> What to do:
Go through the records and extract every line with the word "negative".

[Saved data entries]
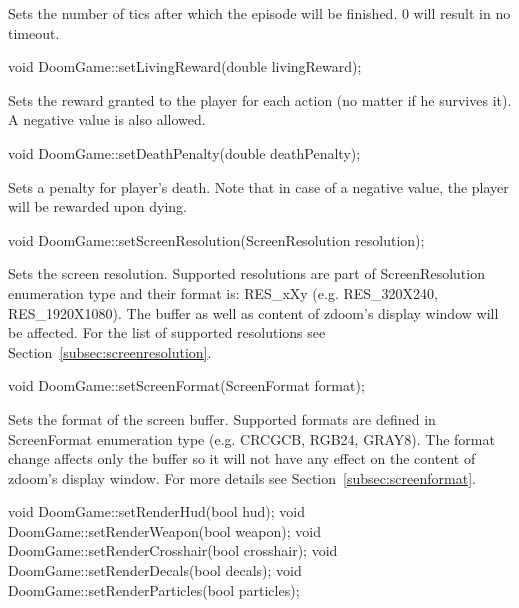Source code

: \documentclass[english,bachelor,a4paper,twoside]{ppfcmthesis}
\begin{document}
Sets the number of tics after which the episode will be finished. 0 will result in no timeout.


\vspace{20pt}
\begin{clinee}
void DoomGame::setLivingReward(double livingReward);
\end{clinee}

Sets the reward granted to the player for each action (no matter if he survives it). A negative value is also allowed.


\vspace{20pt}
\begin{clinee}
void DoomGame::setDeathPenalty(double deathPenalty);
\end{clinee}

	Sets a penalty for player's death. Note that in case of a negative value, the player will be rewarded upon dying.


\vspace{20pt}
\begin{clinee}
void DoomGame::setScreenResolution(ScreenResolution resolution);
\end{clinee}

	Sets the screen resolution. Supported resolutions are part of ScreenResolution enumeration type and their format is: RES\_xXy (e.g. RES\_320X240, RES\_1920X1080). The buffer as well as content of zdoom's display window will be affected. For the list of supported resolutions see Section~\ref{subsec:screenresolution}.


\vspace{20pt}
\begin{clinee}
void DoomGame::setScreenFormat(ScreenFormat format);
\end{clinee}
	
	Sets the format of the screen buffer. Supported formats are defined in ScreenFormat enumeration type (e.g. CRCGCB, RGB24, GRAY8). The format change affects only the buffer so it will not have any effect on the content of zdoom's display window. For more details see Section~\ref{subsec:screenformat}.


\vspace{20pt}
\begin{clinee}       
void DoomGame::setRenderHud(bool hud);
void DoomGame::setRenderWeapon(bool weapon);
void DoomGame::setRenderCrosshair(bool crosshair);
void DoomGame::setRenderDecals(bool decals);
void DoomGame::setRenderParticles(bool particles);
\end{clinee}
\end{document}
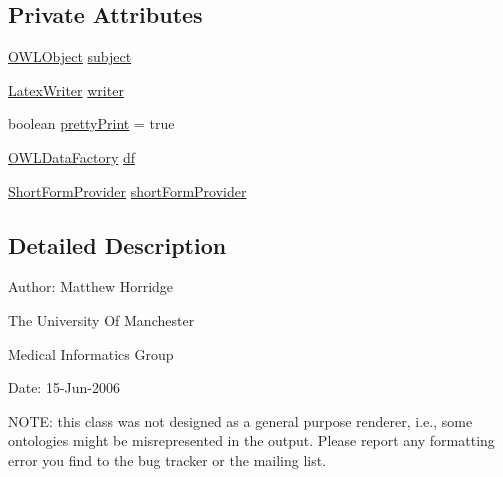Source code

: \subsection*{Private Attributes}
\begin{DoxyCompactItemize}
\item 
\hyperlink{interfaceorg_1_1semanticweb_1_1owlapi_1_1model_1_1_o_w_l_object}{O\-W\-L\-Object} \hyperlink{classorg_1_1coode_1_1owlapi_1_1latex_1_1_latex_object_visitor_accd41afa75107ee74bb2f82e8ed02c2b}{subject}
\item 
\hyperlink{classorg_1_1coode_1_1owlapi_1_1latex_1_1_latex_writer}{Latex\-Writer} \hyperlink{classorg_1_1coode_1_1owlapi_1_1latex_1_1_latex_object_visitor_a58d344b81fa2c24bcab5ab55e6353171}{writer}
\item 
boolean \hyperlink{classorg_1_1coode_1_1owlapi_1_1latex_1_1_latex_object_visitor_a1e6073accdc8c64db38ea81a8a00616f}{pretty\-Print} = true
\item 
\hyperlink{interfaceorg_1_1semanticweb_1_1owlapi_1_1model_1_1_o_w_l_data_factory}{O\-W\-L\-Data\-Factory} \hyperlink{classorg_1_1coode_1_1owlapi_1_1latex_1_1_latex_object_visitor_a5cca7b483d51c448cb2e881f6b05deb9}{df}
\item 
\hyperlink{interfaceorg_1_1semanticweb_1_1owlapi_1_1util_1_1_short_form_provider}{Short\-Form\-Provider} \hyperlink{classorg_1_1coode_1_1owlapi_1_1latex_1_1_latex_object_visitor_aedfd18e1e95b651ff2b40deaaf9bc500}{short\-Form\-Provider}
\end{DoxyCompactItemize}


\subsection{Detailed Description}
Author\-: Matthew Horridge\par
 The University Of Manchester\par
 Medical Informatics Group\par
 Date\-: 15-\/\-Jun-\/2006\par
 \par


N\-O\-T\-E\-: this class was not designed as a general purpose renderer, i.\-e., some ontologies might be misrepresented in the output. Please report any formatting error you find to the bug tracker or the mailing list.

> Task response:
Sets the reward granted to the player for each action (no matter if he survives it). A negative value is also allowed.
	Sets a penalty for player's death. Note that in case of a negative value, the player will be rewarded upon dying.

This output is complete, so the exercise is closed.